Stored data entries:
= Beginning of Section =
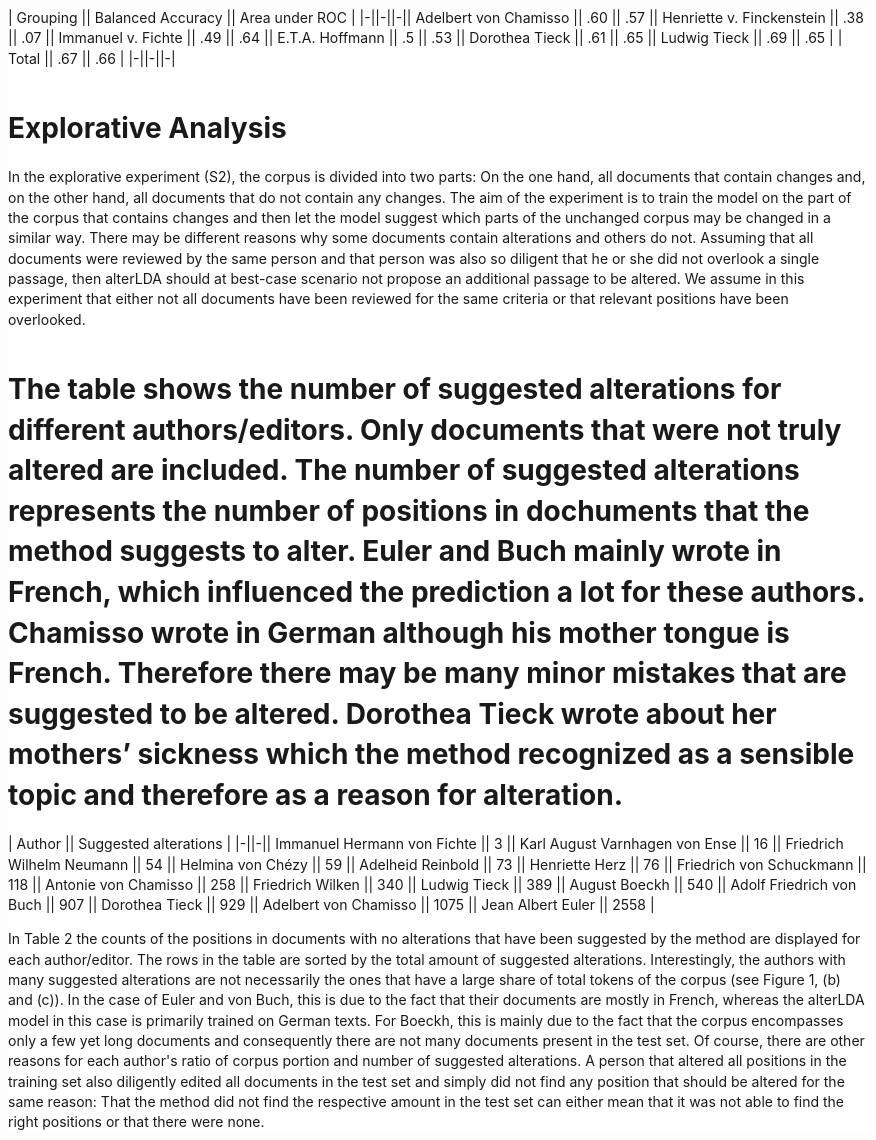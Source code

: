 | Grouping  || Balanced Accuracy  || Area under ROC  |
|-||-||-|| Adelbert von Chamisso  || .60  || .57  || Henriette v. Finckenstein  || .38  || .07  || Immanuel v. Fichte  || .49  || .64  || E.T.A. Hoffmann  || .5  || .53  || Dorothea Tieck  || .61  || .65  || Ludwig Tieck  || .69  || .65  |
| Total  || .67  || .66  |
|-||-||-|



# Explorative Analysis 


In the explorative experiment (S2), the corpus is divided into two parts: On the one hand, all documents that contain changes and, on the other hand, all documents that do not contain any changes. The aim of the experiment is to train the model on the part of the corpus that contains changes and then let the model suggest which parts of the unchanged corpus may be changed in a similar way. There may be different reasons why some documents contain alterations and others do not. Assuming that all documents were reviewed by the same person and that person was also so diligent that he or she did not overlook a single passage, then alterLDA should at best-case scenario not propose an additional passage to be altered. We assume in this experiment that either not all documents have been reviewed for the same criteria or that relevant positions have been overlooked. 



# The table shows the number of suggested alterations for different authors/editors. Only documents that were not truly altered are included. The number of suggested alterations represents the number of positions in dochuments that the method suggests to alter. Euler and Buch mainly wrote in French, which influenced the prediction a lot for these authors. Chamisso wrote in German although his mother tongue is French. Therefore there may be many minor mistakes that are suggested to be altered. Dorothea Tieck wrote about her mothers’ sickness which the method recognized as a sensible topic and therefore as a reason for alteration. 


| Author  || Suggested alterations  |
|-||-|| Immanuel Hermann von Fichte  || 3  || Karl August Varnhagen von Ense  || 16  || Friedrich Wilhelm Neumann  || 54  || Helmina von Chézy  || 59  || Adelheid Reinbold  || 73  || Henriette Herz  || 76  || Friedrich von Schuckmann  || 118  || Antonie von Chamisso  || 258  || Friedrich Wilken  || 340  || Ludwig Tieck  || 389  || August Boeckh  || 540  || Adolf Friedrich von Buch  || 907  || Dorothea Tieck  || 929  || Adelbert von Chamisso  || 1075  || Jean Albert Euler  || 2558  |


In Table 2 the counts of the positions in documents with no alterations that have been suggested by the method are displayed for each author/editor. The rows in the table are sorted by the total amount of suggested alterations. Interestingly, the authors with many suggested alterations are not necessarily the ones that have a large share of total tokens of the corpus (see Figure 1, (b) and (c)). In the case of Euler and von Buch, this is due to the fact that their documents are mostly in French, whereas the alterLDA model in this case is primarily trained on German texts. For Boeckh, this is mainly due to the fact that the corpus encompasses only a few yet long documents and consequently there are not many documents present in the test set. Of course, there are other reasons for each author's ratio of corpus portion and number of suggested alterations. A person that altered all positions in the training set also diligently edited all documents in the test set and simply did not find any position that should be altered for the same reason: That the method did not find the respective amount in the test set can either mean that it was not able to find the right positions or that there were none.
= End of Section =
> **Description of the task**
Go through the records above and return every line that holds the string "Fichte".

> **Solution for this exercise**
|-||-||-|| Adelbert von Chamisso  || .60  || .57  || Henriette v. Finckenstein  || .38  || .07  || Immanuel v. Fichte  || .49  || .64  || E.T.A. Hoffmann  || .5  || .53  || Dorothea Tieck  || .61  || .65  || Ludwig Tieck  || .69  || .65  |
|-||-|| Immanuel Hermann von Fichte  || 3  || Karl August Varnhagen von Ense  || 16  || Friedrich Wilhelm Neumann  || 54  || Helmina von Chézy  || 59  || Adelheid Reinbold  || 73  || Henriette Herz  || 76  || Friedrich von Schuckmann  || 118  || Antonie von Chamisso  || 258  || Friedrich Wilken  || 340  || Ludwig Tieck  || 389  || August Boeckh  || 540  || Adolf Friedrich von Buch  || 907  || Dorothea Tieck  || 929  || Adelbert von Chamisso  || 1075  || Jean Albert Euler  || 2558  |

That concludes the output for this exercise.